The variety of electronic and mechanical parking meters are well-known in the prior art. Typical parking meters receive one or more coins to begin a timing interval during which a vehicle may remain parked in an appropriate space associated with and adjacent to the parking meter. The timing interval, or the amount of time vended by the meter to the user, is typically determined by the number and value of the coins which are inserted into the parking meter. Recently, electronic parking meters have evolved for digitally electronically vending time. Although such electronic parking meters often have mechanical parts, the primary thrust of modern parking meter technology is directed to solid state circuitry and apparatus for parking meters which minimizes downtime, reduces mechanical unreliability, and provides an electronic means of accounting. As electronic parking meters evolve, and more and more computer circuitry is contemplated, the accounting possibilities presented by meters increases.

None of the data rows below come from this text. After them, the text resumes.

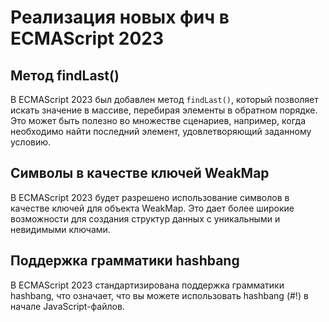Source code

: 
# Реализация новых фич в ECMAScript 2023

## Метод findLast()

В ECMAScript 2023 был добавлен метод `findLast()`, который позволяет искать значение в массиве, перебирая элементы в обратном порядке. Это может быть полезно во множестве сценариев, например, когда необходимо найти последний элемент, удовлетворяющий заданному условию.

## Символы в качестве ключей WeakMap

В ECMAScript 2023 будет разрешено использование символов в качестве ключей для объекта WeakMap. Это дает более широкие возможности для создания структур данных с уникальными и невидимыми ключами.

## Поддержка грамматики hashbang

В ECMAScript 2023 стандартизирована поддержка грамматики hashbang, что означает, что вы можете использовать hashbang (#!) в начале JavaScript-файлов.
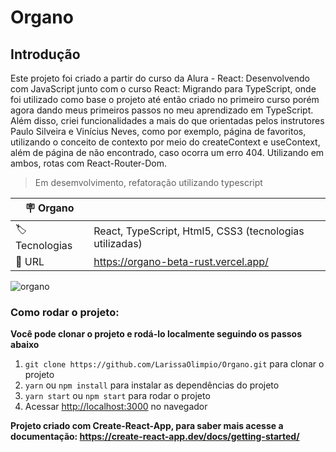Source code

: # Organo

## Introdução

Este projeto foi criado a partir do curso da Alura - React: Desenvolvendo com JavaScript junto com o curso React: Migrando para TypeScript, onde foi utilizado como base o projeto até então criado no primeiro curso porém agora dando meus primeiros passos no meu aprendizado em TypeScript.
Além disso, criei funcionalidades a mais do que orientadas pelos instrutores Paulo Silveira e Vinícius Neves, como por exemplo, página de favoritos, utilizando o conceito de contexto por meio do createContext e useContext, além de página de não encontrado, caso ocorra um erro 404. Utilizando em ambos, rotas com React-Router-Dom.

> Em desemvolvimento, refatoração utilizando typescript

| :placard: Organo |     |
| -------------  | --- |
| :label: Tecnologias | React, TypeScript, Html5, CSS3 (tecnologias utilizadas)
| :rocket: URL         |https://organo-beta-rust.vercel.app/

![organo](https://user-images.githubusercontent.com/50180854/216784067-ee549166-9ebd-45fb-aa9a-2afa74512ac7.png#vitrinedev)



### Como rodar o projeto:

**Você pode clonar o projeto e rodá-lo localmente seguindo os passos abaixo**

1. `git clone https://github.com/LarissaOlimpio/Organo.git` para clonar o projeto
2. `yarn` ou `npm install` para instalar as dependências do projeto
3. `yarn start` ou `npm start` para rodar o projeto
4. Acessar [http://localhost:3000](http://localhost:3000) no navegador


**Projeto criado com Create-React-App, para saber mais acesse a documentação: https://create-react-app.dev/docs/getting-started/**
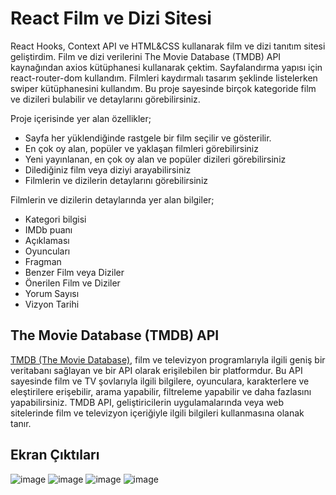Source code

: # React Film ve Dizi Sitesi
React Hooks, Context API ve HTML&CSS kullanarak film ve dizi tanıtım sitesi geliştirdim. Film ve dizi verilerini The Movie Database (TMDB) API kaynağından axios kütüphanesi kullanarak çektim. Sayfalandırma yapısı için react-router-dom kullandım. Filmleri kaydırmalı tasarım şeklinde listelerken swiper kütüphanesini kullandım. Bu proje sayesinde birçok kategoride film ve dizileri bulabilir ve detaylarını görebilirsiniz.

Proje içerisinde yer alan özellikler;

- Sayfa her yüklendiğinde rastgele bir film seçilir ve gösterilir.
- En çok oy alan, popüler ve yaklaşan filmleri görebilirsiniz
- Yeni yayınlanan, en çok oy alan ve popüler dizileri görebilirsiniz
- Dilediğiniz film veya diziyi arayabilirsiniz
- Filmlerin ve dizilerin detaylarını görebilirsiniz

Filmlerin ve dizilerin detaylarında yer alan bilgiler;

- Kategori bilgisi
- IMDb puanı
- Açıklaması
- Oyuncuları
- Fragman
- Benzer Film veya Diziler
- Önerilen Film ve Diziler
- Yorum Sayısı
- Vizyon Tarihi

## The Movie Database (TMDB) API
[TMDB (The Movie Database)](https://www.themoviedb.org), film ve televizyon programlarıyla ilgili geniş bir veritabanı sağlayan ve bir API olarak erişilebilen bir platformdur. Bu API sayesinde film ve TV şovlarıyla ilgili bilgilere, oyunculara, karakterlere ve eleştirilere erişebilir, arama yapabilir, filtreleme yapabilir ve daha fazlasını yapabilirsiniz. TMDB API, geliştiricilerin uygulamalarında veya web sitelerinde film ve televizyon içeriğiyle ilgili bilgileri kullanmasına olanak tanır.

## Ekran Çıktıları
![image](https://github.com/yasinakbulut25/react-movie-app/assets/62993659/f46d9f7c-9dc6-4a1b-bd62-d38a05a8b363)
![image](https://github.com/yasinakbulut25/react-movie-app/assets/62993659/e32d12a2-c175-4c42-b866-005977da97fa)
![image](https://github.com/yasinakbulut25/react-movie-app/assets/62993659/b38fa34b-0db7-46f2-87d8-8934ada33351)
![image](https://github.com/yasinakbulut25/react-movie-app/assets/62993659/f989d85b-0b89-4676-bd1e-2033ee4bb530)
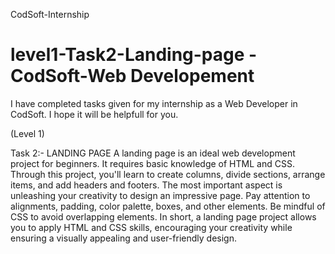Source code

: CodSoft-Internship
# level1-Task2-Landing-page -CodSoft-Web Developement

I have completed tasks given for my internship as a Web Developer in CodSoft. I hope it will be helpfull for you.

(Level 1)

Task 2:- LANDING PAGE A landing page is an ideal web development project for beginners. It requires basic knowledge of HTML and CSS. Through this project, you'll learn to create columns, divide sections, arrange items, and add headers and footers. The most important aspect is unleashing your creativity to design an impressive page. Pay attention to alignments, padding, color palette, boxes, and other elements. Be mindful of CSS to avoid overlapping elements. In short, a landing page project allows you to apply HTML and CSS skills, encouraging your creativity while ensuring a visually appealing and user-friendly design.




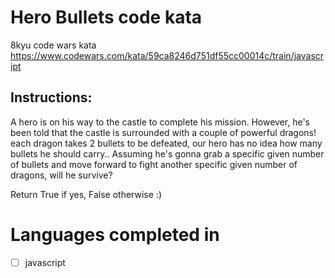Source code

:# Hero Bullets code kata
8kyu code wars kata
https://www.codewars.com/kata/59ca8246d751df55cc00014c/train/javascript

## Instructions:
A hero is on his way to the castle to complete his mission. However, he's been told that the castle is surrounded with a couple of powerful dragons! each dragon takes 2 bullets to be defeated, our hero has no idea how many bullets he should carry.. Assuming he's gonna grab a specific given number of bullets and move forward to fight another specific given number of dragons, will he survive?

Return True if yes, False otherwise :)

# Languages completed in

*[ ] javascript
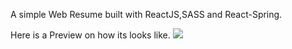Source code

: A simple Web Resume built with ReactJS,SASS and React-Spring.

Here is a Preview on how its looks like.
<img src="https://i.imgur.com/10YosMN.png">
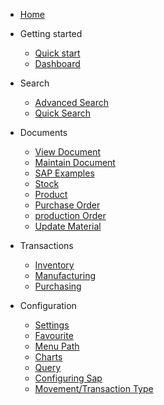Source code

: - [Home](/)

- Getting started

  - [Quick start](/quickstart/)
  - [Dashboard](/dashboard/)
  
- Search
  - [Advanced Search](/search/)
  - [Quick Search](/search/?id=quick-search)

- Documents
  - [View Document](/document/?id=view-document)
  - [Maintain Document](/document/?id=maintain-document)
  - [SAP Examples](/document/?id=sap-examples)
   - [Stock](/document/examples/sap/?id=stock-in-sap)
   - [Product](/document/examples/sap/?id=product)
   - [Purchase Order](/document/examples/sap/?id=purchase-order)
   - [production Order](/document/examples/sap/?id=production-order)
   - [Update Material](/document/examples/sap/?id=update-material)


- Transactions
  - [Inventory](/transaction/?id=inventory-transactions)
  - [Manufacturing](/transaction/?id=manufacturing-transactions)
  - [Purchasing](/transaction/po/)

- Configuration
  - [Settings](/configuration/?id=settings) 
  - [Favourite](/configuration/?id=favourite)
  - [Menu Path](/configuration/?id=menu-path)
  - [Charts](/configuration/?id=charts)
  - [Query](/configuration/?id=query)
  - [Configuring Sap](/configuration/sap/?id=configuring-sap)
  - [Movement/Transaction Type](/configuration/sap/new_movement_type/)
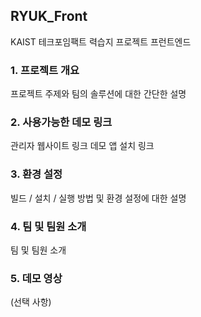 ## RYUK_Front
KAIST 테크포임팩트 력습지 프로젝트 프런트엔드

### 1. 프로젝트 개요
프로젝트 주제와 팀의 솔루션에 대한 간단한 설명

### 2. 사용가능한 데모 링크
관리자 웹사이트 링크
데모 앱 설치 링크

### 3. 환경 설정
빌드 / 설치 / 실행 방법 및 환경 설정에 대한 설명

### 4. 팀 및 팀원 소개
팀 및 팀원 소개

### 5. 데모 영상
(선택 사항)
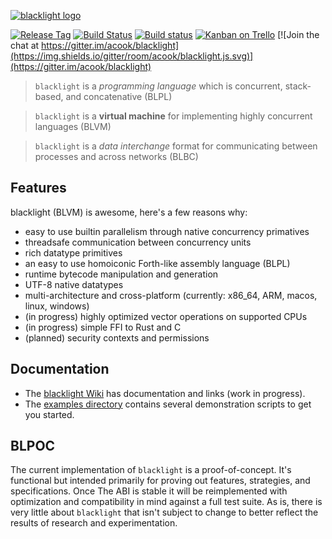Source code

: [![blacklight logo](http://i.imgur.com/N81hd1M.png)](https://github.com/acook/blacklight#readme)

[![Release Tag](https://img.shields.io/github/tag/acook/blacklight.svg?maxAge=2592000)](https://github.com/acook/blacklight/releases)
[![Build Status](https://acook.semaphoreci.com/badges/blacklight/branches/bianca.go.svg?style=shields&key=ea65e38e-7450-4e89-ae6d-53d6eb4bb433)](https://acook.semaphoreci.com/projects/blacklight)
[![Build status](https://ci.appveyor.com/api/projects/status/7h1e1sly5024l6im/branch/master?svg=true)](https://ci.appveyor.com/project/acook/blacklight/branch/master)
[![Kanban on Trello](https://img.shields.io/badge/kanban-trello-026AA7.svg)](https://trello.com/b/vygKBL4j)
[![Join the chat at https://gitter.im/acook/blacklight](https://img.shields.io/gitter/room/acook/blacklight.js.svg)](https://gitter.im/acook/blacklight)

> `blacklight` is a *programming language* which is concurrent, stack-based, and concatenative  (BLPL)

> `blacklight` is a **virtual machine** for implementing highly concurrent languages (BLVM)

> `blacklight` is a *data interchange* format for communicating between processes and across networks (BLBC)

Features
--------

blacklight (BLVM) is awesome, here's a few reasons why:

- easy to use builtin parallelism through native concurrency primatives
- threadsafe communication between concurrency units
- rich datatype primitives
- an easy to use homoiconic Forth-like assembly language (BLPL)
- runtime bytecode manipulation and generation
- UTF-8 native datatypes
- multi-architecture and cross-platform (currently: x86_64, ARM, macos, linux, windows)
- (in progress) highly optimized vector operations on supported CPUs
- (in progress) simple FFI to Rust and C
- (planned) security contexts and permissions

Documentation
-------------

- The [blacklight Wiki](https://github.com/acook/blacklight/wiki) has documentation and links (work in progress).
- The [examples directory](https://github.com/acook/blacklight/tree/master/examples) contains several demonstration scripts to get you started.

BLPOC
-----

The current implementation of `blacklight` is a proof-of-concept. It's functional but intended primarily for proving out features, strategies, and specifications. Once The ABI is stable it will be reimplemented with optimization and compatibility in mind against a full test suite. As is, there is very little about `blacklight` that isn't subject to change to better reflect the results of research and experimentation.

With older, strictly mechanical parking meters, the meter reader must walk to each meter and manually empty the coins and tally them to determine meter activity. With electronic parking meters, this is substantially avoided. For example, accumulated parking time and accumulated sales may be stored within electronic memory. Moreover, "busy" ^* times of the day may be computed. Electronic programming responsible for such meters allows the user to easily vary parking rates or change them when desired.

Another advantage of modern electronic computerized parking meters is that they may be triggered externally without the use of coins. Accordingly, payment slots may be included for the use of debit cards which are incremented by the circuitry. Prepaid parking "time" represented by magnetic information on the cards may be used to vend time. As an example, attention is directed to U.S. Patent 4,880,097, owned by the same assignee as in this case. When such a "debit" card (i.e. normally the size of a plastic credit card) is used to purchase time, it need be simply inserted into the parking slot or the coin slot. Alternatively, the parking card and coins may be inserted into separate slots. A purchaser may vary the amount of time purchased on the meter, either by using his debit card or by inserting required coins.

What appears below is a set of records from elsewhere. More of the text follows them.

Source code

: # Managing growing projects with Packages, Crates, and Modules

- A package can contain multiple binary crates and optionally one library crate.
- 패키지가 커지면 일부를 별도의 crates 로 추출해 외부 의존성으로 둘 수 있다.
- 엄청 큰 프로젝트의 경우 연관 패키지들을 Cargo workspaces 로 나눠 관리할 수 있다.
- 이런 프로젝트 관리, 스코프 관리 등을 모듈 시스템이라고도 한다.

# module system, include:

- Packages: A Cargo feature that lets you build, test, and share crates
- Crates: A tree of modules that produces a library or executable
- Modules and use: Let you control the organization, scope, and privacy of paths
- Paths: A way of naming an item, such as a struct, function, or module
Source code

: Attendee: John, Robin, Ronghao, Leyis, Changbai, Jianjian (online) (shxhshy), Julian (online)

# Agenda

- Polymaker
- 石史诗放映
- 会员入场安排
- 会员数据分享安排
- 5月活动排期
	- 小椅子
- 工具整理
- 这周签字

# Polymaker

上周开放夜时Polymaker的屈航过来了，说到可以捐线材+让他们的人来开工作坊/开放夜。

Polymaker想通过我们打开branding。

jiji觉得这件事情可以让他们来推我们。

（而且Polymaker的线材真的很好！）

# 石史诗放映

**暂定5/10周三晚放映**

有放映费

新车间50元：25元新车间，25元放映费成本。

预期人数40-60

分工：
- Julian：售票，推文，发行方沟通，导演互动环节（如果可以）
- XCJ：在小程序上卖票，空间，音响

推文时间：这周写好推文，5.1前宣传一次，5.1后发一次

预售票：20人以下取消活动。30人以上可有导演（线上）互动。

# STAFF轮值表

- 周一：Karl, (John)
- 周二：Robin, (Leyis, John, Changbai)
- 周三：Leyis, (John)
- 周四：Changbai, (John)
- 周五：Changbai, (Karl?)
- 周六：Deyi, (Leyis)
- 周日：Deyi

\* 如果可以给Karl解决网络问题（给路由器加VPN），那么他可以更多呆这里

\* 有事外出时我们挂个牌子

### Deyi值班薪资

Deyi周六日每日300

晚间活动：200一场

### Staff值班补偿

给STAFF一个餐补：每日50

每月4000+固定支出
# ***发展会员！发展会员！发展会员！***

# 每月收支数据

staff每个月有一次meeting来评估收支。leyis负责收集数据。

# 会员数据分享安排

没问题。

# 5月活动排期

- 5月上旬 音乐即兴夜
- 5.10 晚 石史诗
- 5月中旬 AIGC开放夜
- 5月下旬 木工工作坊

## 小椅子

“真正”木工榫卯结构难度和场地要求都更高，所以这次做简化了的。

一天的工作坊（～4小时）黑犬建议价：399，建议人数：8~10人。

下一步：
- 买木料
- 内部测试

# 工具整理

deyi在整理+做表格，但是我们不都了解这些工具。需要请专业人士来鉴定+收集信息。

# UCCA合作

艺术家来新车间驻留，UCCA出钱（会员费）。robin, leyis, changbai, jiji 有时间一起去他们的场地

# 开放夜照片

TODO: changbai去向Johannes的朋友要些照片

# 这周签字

A further advantage of the electronic meters is that fewer coins need be collected and handled, since much of the meter time is purchased by the park card. The meter then electronically stores in its memory the meter activity thereby reducing the number of coins in the meter.

Advanced electronic meters of the type described in the '097 patent further provide an auditor. The auditor is typically used to program the parking meter and/or to extract data from the parking meter, such as the activity of the meter, etc. Also, the auditor can be used to program and gather data from the parking meter by connecting the auditor directly. In the past, direct connect auditors have required a separate slot or access port through the housing wall. Such an extra slot, in addition to the slot for a coin or a card, increases the environmental problems involved with meters in an outdoor setting. The more slots a meter has, the more likely that environmental elements such as rain, snow, sleet and dirt particles could enter the meter, thereby causing problems in the operation thereof. In general, outdoor vending devices such as meters must be capable of withstanding the elements. To lessen the likelihood of failures, the meters must be relatively well-protected from weather conditions. To this end, the fewer holes that allow foreign particles to enter the meter the better.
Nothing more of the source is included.